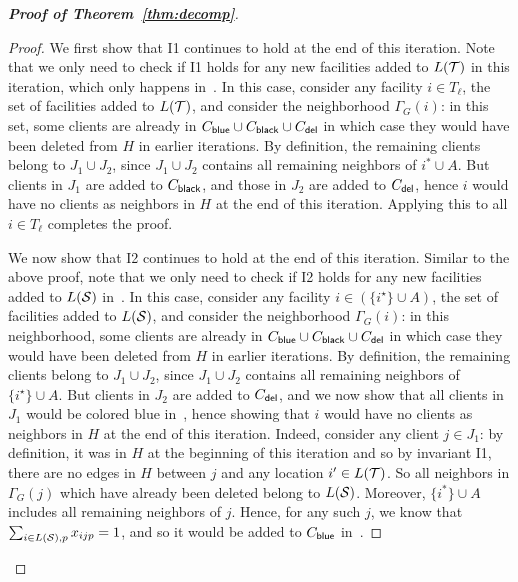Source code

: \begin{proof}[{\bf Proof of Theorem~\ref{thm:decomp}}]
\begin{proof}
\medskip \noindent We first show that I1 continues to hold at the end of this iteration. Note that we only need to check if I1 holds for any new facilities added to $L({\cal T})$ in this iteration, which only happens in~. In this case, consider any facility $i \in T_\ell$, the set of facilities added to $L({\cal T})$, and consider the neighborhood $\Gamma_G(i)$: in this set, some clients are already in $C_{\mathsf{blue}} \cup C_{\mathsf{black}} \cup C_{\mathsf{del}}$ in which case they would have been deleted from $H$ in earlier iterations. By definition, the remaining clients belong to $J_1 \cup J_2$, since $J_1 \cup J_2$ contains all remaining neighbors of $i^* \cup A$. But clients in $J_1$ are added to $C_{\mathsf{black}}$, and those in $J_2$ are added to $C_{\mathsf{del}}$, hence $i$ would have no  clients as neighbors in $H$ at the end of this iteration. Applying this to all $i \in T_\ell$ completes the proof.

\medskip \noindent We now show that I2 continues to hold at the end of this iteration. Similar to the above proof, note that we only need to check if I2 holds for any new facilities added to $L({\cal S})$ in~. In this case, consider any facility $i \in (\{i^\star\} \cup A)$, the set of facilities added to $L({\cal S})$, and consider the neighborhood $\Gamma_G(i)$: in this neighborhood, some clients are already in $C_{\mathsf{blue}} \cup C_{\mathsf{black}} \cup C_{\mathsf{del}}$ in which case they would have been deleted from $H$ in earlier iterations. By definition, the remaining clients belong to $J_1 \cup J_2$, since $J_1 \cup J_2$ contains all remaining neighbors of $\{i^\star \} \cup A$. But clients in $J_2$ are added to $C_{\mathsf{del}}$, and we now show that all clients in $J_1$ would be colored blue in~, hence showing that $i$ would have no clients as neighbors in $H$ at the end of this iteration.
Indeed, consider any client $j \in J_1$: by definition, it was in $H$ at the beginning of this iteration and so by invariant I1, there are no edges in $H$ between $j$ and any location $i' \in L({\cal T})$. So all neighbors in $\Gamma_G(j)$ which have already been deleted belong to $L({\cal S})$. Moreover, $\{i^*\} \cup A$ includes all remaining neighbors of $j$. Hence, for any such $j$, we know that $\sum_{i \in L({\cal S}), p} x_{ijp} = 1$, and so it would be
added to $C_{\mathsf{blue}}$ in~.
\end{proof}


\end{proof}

——————

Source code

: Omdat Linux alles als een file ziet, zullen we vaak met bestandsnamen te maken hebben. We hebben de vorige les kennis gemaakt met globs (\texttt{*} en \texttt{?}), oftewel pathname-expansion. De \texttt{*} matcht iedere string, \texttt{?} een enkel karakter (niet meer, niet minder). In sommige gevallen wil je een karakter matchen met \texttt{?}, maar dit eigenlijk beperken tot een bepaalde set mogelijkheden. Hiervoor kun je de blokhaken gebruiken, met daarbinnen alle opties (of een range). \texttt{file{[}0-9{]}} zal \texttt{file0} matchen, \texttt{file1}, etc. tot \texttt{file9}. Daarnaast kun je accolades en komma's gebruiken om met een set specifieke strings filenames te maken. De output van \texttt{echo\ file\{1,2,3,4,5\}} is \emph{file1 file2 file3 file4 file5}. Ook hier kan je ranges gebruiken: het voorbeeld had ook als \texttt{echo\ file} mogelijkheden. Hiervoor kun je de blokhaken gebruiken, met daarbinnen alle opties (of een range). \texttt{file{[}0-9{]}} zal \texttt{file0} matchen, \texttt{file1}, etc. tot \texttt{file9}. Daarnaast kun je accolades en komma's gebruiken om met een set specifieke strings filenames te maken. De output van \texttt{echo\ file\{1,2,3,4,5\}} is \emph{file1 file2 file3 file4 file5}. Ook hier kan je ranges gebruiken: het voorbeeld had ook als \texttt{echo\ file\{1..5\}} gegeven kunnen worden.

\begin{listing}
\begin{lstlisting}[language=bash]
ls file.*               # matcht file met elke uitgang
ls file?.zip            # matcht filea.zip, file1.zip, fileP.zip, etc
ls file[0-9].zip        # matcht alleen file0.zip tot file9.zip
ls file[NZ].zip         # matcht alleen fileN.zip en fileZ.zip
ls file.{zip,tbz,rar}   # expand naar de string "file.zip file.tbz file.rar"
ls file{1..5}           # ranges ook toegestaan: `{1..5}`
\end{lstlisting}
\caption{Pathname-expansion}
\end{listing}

——————

■ **What you will do**: Lines holding the word "lstlisting" are the answer; copy every one from the records above.

■ **Your response**:
\begin{lstlisting}[language=bash]
\end{lstlisting}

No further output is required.